Für letztere ist das ganze Lazarett in Traben Trarbach frei gemacht
und nach hier verlegt worden. Mir selbst schien heute morgen blutgefärbter
Auswurf kurz vor Beginn des Umzugs eine recht angenehme Überraschung
zu bringen. Doch kam nichts nach und so machte ich vor Tisch mit Helene
die letzten Abschiedsbesuche, schlief feste nachmittags und lege mir weiterhin
Stubenarrest auf, während Helene mit Frl. Ida nach Commen zum Besuch
von Hermanns und zum Hamstern aus ist. Die Kinder sind mit Maria spazieren,
nachdem sie am kleinen Automat ihre Sonntagsziehung gemacht haben. Frau
Kreisarzt Dr. Knoll unterhielt mich eine Zeitlang sehr liebenswürdig.

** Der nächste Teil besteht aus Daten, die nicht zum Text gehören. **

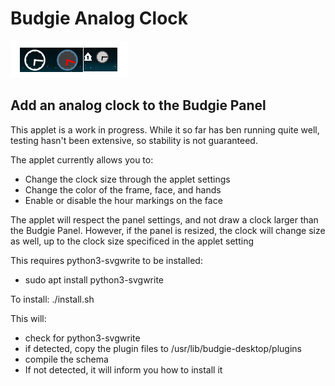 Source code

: # Budgie Analog Clock

![Screenshot](images/clock.png?raw=true)

## Add an analog clock to the Budgie Panel

This applet is a work in progress.  While it so far has ben running quite well,
testing hasn't been extensive, so stability is not guaranteed.

The applet currently allows you to:
* Change the clock size through the applet settings
* Change the color of the frame, face, and hands
* Enable or disable the hour markings on the face

The applet will respect the panel settings, and not draw a clock larger than
the Budgie Panel.  However, if the panel is resized, the clock will change size
as well, up to the clock size specificed in the applet setting

This requires python3-svgwrite to be installed:
* sudo apt install python3-svgwrite

To install:
./install.sh

This will:
* check for python3-svgwrite
* if detected, copy the plugin files to /usr/lib/budgie-desktop/plugins
* compile the schema
* If not detected, it will inform you how to install it
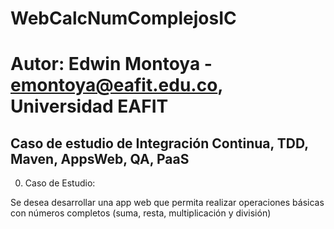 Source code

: # WebCalcNumComplejosIC
# Autor: Edwin Montoya - emontoya@eafit.edu.co, Universidad EAFIT

## Caso de estudio de Integración Continua, TDD, Maven, AppsWeb, QA, PaaS

0. Caso de Estudio: 

Se desea desarrollar una app web que permita realizar operaciones básicas con números completos (suma, resta, multiplicación y división)
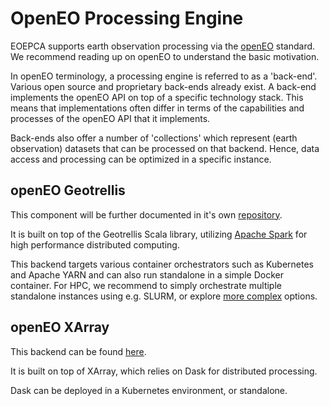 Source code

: # OpenEO Processing Engine

EOEPCA supports earth observation processing via the [openEO](https://openeo.org/) standard.
We recommend reading up on openEO to understand the basic motivation.

In openEO terminology, a processing engine is referred to as a 'back-end'. Various open source and proprietary back-ends already exist.
A back-end implements the openEO API on top of a specific technology stack. This means that implementations often differ in terms of the capabilities and processes of
the openEO API that it implements. 

Back-ends also offer a number of 'collections' which represent (earth observation) datasets that can be processed on that backend.
Hence, data access and processing can be optimized in a specific instance.

## openEO Geotrellis

This component will be further documented in it's own [repository](https://github.com/Open-EO/openeo-geopyspark-driver/blob/master/README.md).

It is built on top of the Geotrellis Scala library, utilizing [Apache Spark](https://spark.apache.org/) for high performance distributed computing.

This backend targets various container orchestrators such as Kubernetes and Apache YARN and can also run standalone in a simple Docker container.
For HPC, we recommend to simply orchestrate multiple standalone instances using e.g. SLURM, or explore [more complex](https://github.com/Open-EO/openeo-geotrellis-kubernetes/blob/master/hpc/hpc.md) options.


## openEO XArray

This backend can be found [here](https://github.com/Open-EO/openeo-processes-dask).

It is built on top of XArray, which relies on Dask for distributed processing. 

Dask can be deployed in a Kubernetes environment, or standalone.
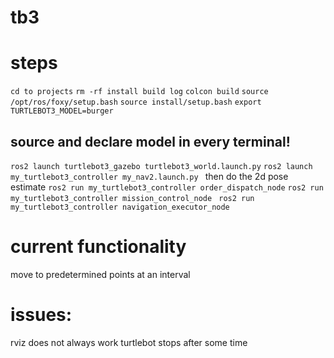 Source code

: # tb3
# steps
`cd to projects`
`rm -rf install build log`
`colcon build`
`source /opt/ros/foxy/setup.bash`
`source install/setup.bash`
`export TURTLEBOT3_MODEL=burger` 
## source and declare model in every terminal!
`ros2 launch turtlebot3_gazebo turtlebot3_world.launch.py`
`ros2 launch my_turtlebot3_controller my_nav2.launch.py `
then do the 2d pose estimate
`ros2 run my_turtlebot3_controller order_dispatch_node`
`ros2 run my_turtlebot3_controller mission_control_node `
`ros2 run my_turtlebot3_controller navigation_executor_node `


# current functionality
move to predetermined points at an interval

# issues:
rviz does not always work
turtlebot stops after some time
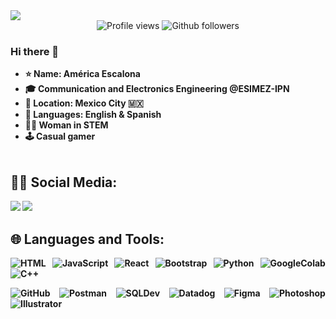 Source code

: <img src="https://imgur.com/KImtasS.png">
<br>
<div align="center">
	<img src="https://komarev.com/ghpvc/?username=aescalonab&color=brightgreen&style=plastic" alt="Profile views"/>
	<img src="https://img.shields.io/github/followers/aescalonab?style=plastic&logo=github&color=blue" alt="Github followers"/>
</div>

### Hi there 👋
<div>
<ul>
<li><b>⭐ Name: América Escalona </b></li>
<li><b>🎓 Communication and Electronics Engineering  @ESIMEZ-IPN </br></li>
<li><b>📍 Location:   Mexico City </b> 🇲🇽 </li>	
<li><b>📣 Languages:   English & Spanish </b></li>
<li><b>👷‍♀️ Woman in STEM  </b> </li>
<li><b>🕹️ Casual gamer  </b> </li>

	
<br>
</ul>

## 👩‍💻 Social Media:
</div>
<div align="justify">
    <a href="https://www.linkedin.com/in/americaescalona/" target="_blank"><img src="https://img.shields.io/badge/-LinkedIn-%230077B5?style=plastic&logo=linkedin&logoColor=white" target="_blank"></a>
	<a href="mailto:aescalonab1108@gmail.com"><img src="https://img.shields.io/badge/-Gmail-%23333?style=plastic&logo=gmail&logoColor=white&color=red" target="_blank"></a>
</div>

## 🌐 Languages and Tools:

<div align="justify">

![HTML](https://img.shields.io/badge/HTML5-E34F26?style=plastic&logo=HTML5&logoColor=white)
![JavaScript](https://img.shields.io/badge/JavaScript-F7DF1E?style=plastic&logo=javascript&logoColor=black)	
![React](https://img.shields.io/badge/React-20232A?style=plastic&logo=react&logoColor=61DAFB)
![Bootstrap](https://img.shields.io/badge/Bootstrap-7952B3?style=plastic&logo=bootstrap&logoColor=white)
![Python](https://img.shields.io/badge/Python-3776AB?style=plastic&logo=Python&logoColor=white)
![GoogleColab](https://img.shields.io/badge/Google.Colab-F9AB00?style=plastic&logo=GoogleColab&logoColor=white)
![C++](https://img.shields.io/badge/C++-00599C?style=plastic&logo=cplusplus&logoColor=white)


![GitHub](https://img.shields.io/badge/GitHub-181717?style=plastic&logo=github&logoColor=white)
![Postman](https://img.shields.io/badge/Postman-FF6C37?style=plastic&logo=Postman&logoColor=white)
![SQLDev](https://img.shields.io/badge/SQLDev-4479A1?style=plastic&logo=MySQL&logoColor=white)
![Datadog](https://img.shields.io/badge/Datadog-632CA6?style=plastic&logo=Datadog&logoColor=white)
![Figma](https://img.shields.io/badge/Figma-F24E1E?style=plastic&logo=figma&logoColor=white)
![Photoshop](https://img.shields.io/badge/Photoshop-004480?style=plastic&logo=Photoshop&logoColor=white)
![Illustrator ](https://img.shields.io/badge/Illustrator-F24E1E?style=plastic&logo=Illustrator&logoColor=white)

</div>

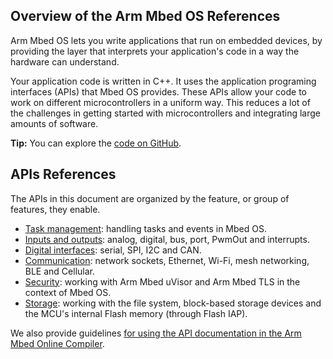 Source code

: ## Overview of the Arm Mbed OS References

Arm Mbed OS lets you write applications that run on embedded devices, by providing the layer that interprets your application's code in a way the hardware can understand.

Your application code is written in C++. It uses the application programing interfaces (APIs) that Mbed OS provides. These APIs allow your code to work on different microcontrollers in a uniform way. This reduces a lot of the challenges in getting started with microcontrollers and integrating large amounts of software.

<span class="tips">**Tip:** You can explore the [code on GitHub](https://github.com/ARMmbed/mbed-os/tree/mbed-os-5.5).</span>

## APIs References

The APIs in this document are organized by the feature, or group of features, they enable.

* [Task management](APIs/tasks/tasks.md): handling tasks and events in Mbed OS.
* [Inputs and outputs](APIs/io/inputs_outputs.md): analog, digital, bus, port, PwmOut and interrupts.
* [Digital interfaces](APIs/interfaces/interfaces.md): serial, SPI, I2C and CAN.
* [Communication](APIs/communication/communication_index.md): network sockets, Ethernet, Wi-Fi, mesh networking, BLE and Cellular.
* [Security](APIs/security/security.md): working with Arm Mbed uVisor and Arm Mbed TLS in the context of Mbed OS.
* [Storage](): working with the file system, block-based storage devices and the MCU's internal Flash memory (through Flash IAP).

We also provide guidelines [for using the API documentation in the Arm Mbed Online Compiler](APIs/API_Documentation.md).
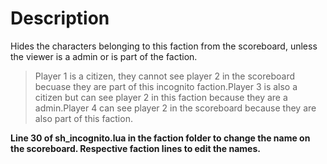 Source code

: Description
====
Hides the characters belonging to this faction from the scoreboard, unless the viewer is a admin or is part of the faction.

>Player 1 is a citizen, they cannot see player 2 in the scoreboard becuase they are part of this incognito faction.Player 3 is also a citizen but can see player 2 in this faction because they are a admin.Player 4 can see player 2 in the scoreboard because they are also part of this faction.

**Line 30 of sh_incognito.lua in the faction folder to change the name on the scoreboard. Respective faction lines to edit the names.**
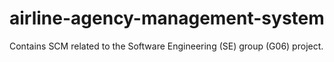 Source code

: # airline-agency-management-system
Contains SCM related to the Software Engineering (SE) group (G06) project.
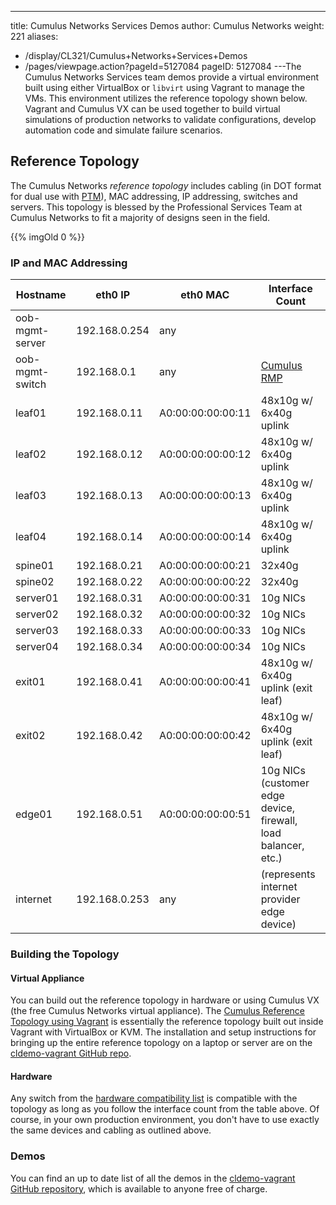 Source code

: ---
title: Cumulus Networks Services Demos
author: Cumulus Networks
weight: 221
aliases:
 - /display/CL321/Cumulus+Networks+Services+Demos
 - /pages/viewpage.action?pageId=5127084
pageID: 5127084
---The Cumulus Networks Services team demos provide a virtual environment
built using either VirtualBox or `libvirt` using Vagrant to manage the
VMs. This environment utilizes the reference topology shown below.
Vagrant and Cumulus VX can be used together to build virtual simulations
of production networks to validate configurations, develop automation
code and simulate failure scenarios.

## Reference Topology</span>

The Cumulus Networks *reference topology* includes cabling (in DOT
format for dual use with
[PTM](/version/cumulus-linux-321/Layer-One-and-Two/Prescriptive-Topology-Manager-PTM)),
MAC addressing, IP addressing, switches and servers. This topology is
blessed by the Professional Services Team at Cumulus Networks to fit a
majority of designs seen in the field.

{{% imgOld 0 %}}

### IP and MAC Addressing</span>

| Hostname        | eth0 IP       | eth0 MAC          | Interface Count                                                  |
| --------------- | ------------- | ----------------- | ---------------------------------------------------------------- |
| oob-mgmt-server | 192.168.0.254 | any               |                                                                  |
| oob-mgmt-switch | 192.168.0.1   | any               | [Cumulus RMP](https://cumulusnetworks.com/cumulus-rmp/overview/) |
| leaf01          | 192.168.0.11  | A0:00:00:00:00:11 | 48x10g w/ 6x40g uplink                                           |
| leaf02          | 192.168.0.12  | A0:00:00:00:00:12 | 48x10g w/ 6x40g uplink                                           |
| leaf03          | 192.168.0.13  | A0:00:00:00:00:13 | 48x10g w/ 6x40g uplink                                           |
| leaf04          | 192.168.0.14  | A0:00:00:00:00:14 | 48x10g w/ 6x40g uplink                                           |
| spine01         | 192.168.0.21  | A0:00:00:00:00:21 | 32x40g                                                           |
| spine02         | 192.168.0.22  | A0:00:00:00:00:22 | 32x40g                                                           |
| server01        | 192.168.0.31  | A0:00:00:00:00:31 | 10g NICs                                                         |
| server02        | 192.168.0.32  | A0:00:00:00:00:32 | 10g NICs                                                         |
| server03        | 192.168.0.33  | A0:00:00:00:00:33 | 10g NICs                                                         |
| server04        | 192.168.0.34  | A0:00:00:00:00:34 | 10g NICs                                                         |
| exit01          | 192.168.0.41  | A0:00:00:00:00:41 | 48x10g w/ 6x40g uplink (exit leaf)                               |
| exit02          | 192.168.0.42  | A0:00:00:00:00:42 | 48x10g w/ 6x40g uplink (exit leaf)                               |
| edge01          | 192.168.0.51  | A0:00:00:00:00:51 | 10g NICs (customer edge device, firewall, load balancer, etc.)   |
| internet        | 192.168.0.253 | any               | (represents internet provider edge device)                       |

### Building the Topology</span>

#### Virtual Appliance</span>

You can build out the reference topology in hardware or using Cumulus VX
(the free Cumulus Networks virtual appliance). The [Cumulus Reference
Topology using
Vagrant](https://github.com/CumulusNetworks/cldemo-vagrant) is
essentially the reference topology built out inside Vagrant with
VirtualBox or KVM. The installation and setup instructions for bringing
up the entire reference topology on a laptop or server are on the
[cldemo-vagrant GitHub
repo](https://github.com/CumulusNetworks/cldemo-vagrant).

#### Hardware</span>

Any switch from the [hardware compatibility
list](https://cumulusnetworks.com/support/linux-hardware-compatibility-list/)
is compatible with the topology as long as you follow the interface
count from the table above. Of course, in your own production
environment, you don't have to use exactly the same devices and cabling
as outlined above.

### Demos</span>

You can find an up to date list of all the demos in the [cldemo-vagrant
GitHub
repository](https://github.com/CumulusNetworks/cldemo-vagrant#available-demos),
which is available to anyone free of charge.

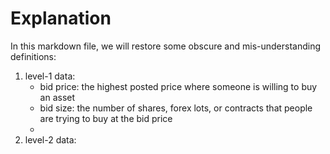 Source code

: # Explanation
In this markdown file, we will restore some obscure and mis-understanding definitions:

1. level-1 data:
    - bid price: the highest posted price where someone is willing to buy an asset
    - bid size: the number of shares, forex lots, or contracts that people are trying to buy at the bid price
    - 
2. level-2 data:

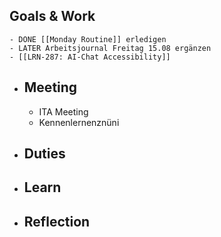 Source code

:## Goals & Work
	- DONE [[Monday Routine]] erledigen
	- LATER Arbeitsjournal Freitag 15.08 ergänzen
	- [[LRN-287: AI-Chat Accessibility]]
- ## Meeting
	- ITA Meeting
	- Kennenlernenznüni
- ## Duties
- ## Learn
- ## Reflection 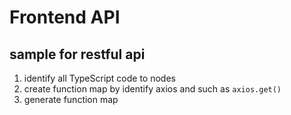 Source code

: # Frontend API

## sample for restful api

1. identify all TypeScript code to nodes
2. create function map by identify axios and such as `axios.get()`
3. generate function map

Jetzt sitze ich im stillen Hause ganz einsam, was schon lange nicht mehr
der Fall war. In dieser Woche sollen die Kinder zum Großvater nach
Hersel. Hoffentlich ist dort keine Grippe. Zum Garten bin ich nun heute
nicht gekommen. Seit langem zum ersten mal.
7. Oktober 1918. Da haben wir den Krach!! Parlamentarische Reichsregierung
und sofort demütiges Friedensangebot an Herrn Wilson. Am Ende ein
vorher abgekartetes Spiel? Amerika am Ende bereit, auch gegen England und
Frankreich Frieden zu machen? Schier unglaublich! Elsaß-Lothringen:
Bundesstaat, am Ende gar eigener Randstaat? Und dabei jetzt gerade beginnender
starker Widerstand an der Westfront. Japan vielleicht bereits im Spiele?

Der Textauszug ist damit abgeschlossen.